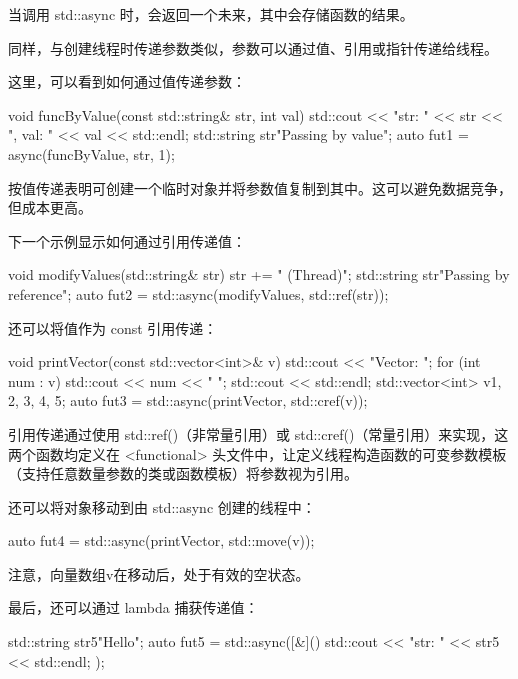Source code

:当调用 std::async 时，会返回一个未来，其中会存储函数的结果。


同样，与创建线程时传递参数类似，参数可以通过值、引用或指针传递给线程。

这里，可以看到如何通过值传递参数：

\begin{cpp}
void funcByValue(const std::string& str, int val) {
    std::cout << "str: " << str << ", val: " << val
              << std::endl;
}
std::string str{"Passing by value"};
auto fut1 = async(funcByValue, str, 1);
\end{cpp}

按值传递表明可创建一个临时对象并将参数值复制到其中。这可以避免数据竞争，但成本更高。

下一个示例显示如何通过引用传递值：

\begin{cpp}
void modifyValues(std::string& str) {
    str += " (Thread)";
}
std::string str{"Passing by reference"};
auto fut2 = std::async(modifyValues, std::ref(str));
\end{cpp}

还可以将值作为 const 引用传递：

\begin{cpp}
void printVector(const std::vector<int>& v) {
    std::cout << "Vector: ";
    for (int num : v) {
        std::cout << num << " ";
    }
    std::cout << std::endl;
}
std::vector<int> v{1, 2, 3, 4, 5};
auto fut3 = std::async(printVector, std::cref(v));
\end{cpp}

引用传递通过使用 std::ref()（非常量引用）或 std::cref()（常量引用）来实现，这两个函数均定义在 <functional> 头文件中，让定义线程构造函数的可变参数模板（支持任意数量参数的类或函数模板）将参数视为引用。

还可以将对象移动到由 std::async 创建的线程中：

\begin{cpp}
auto fut4 = std::async(printVector, std::move(v));
\end{cpp}

注意，向量数组v在移动后，处于有效的空状态。

最后，还可以通过 lambda 捕获传递值：

\begin{cpp}
std::string str5{"Hello"};
auto fut5 = std::async([&]() {
    std::cout << "str: " << str5 << std::endl;
});
\end{cpp}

What the exercise asks
Pick out the lines above containing the word "funcByValue", then copy them.

Exercise response
void funcByValue(const std::string& str, int val) {
auto fut1 = async(funcByValue, str, 1);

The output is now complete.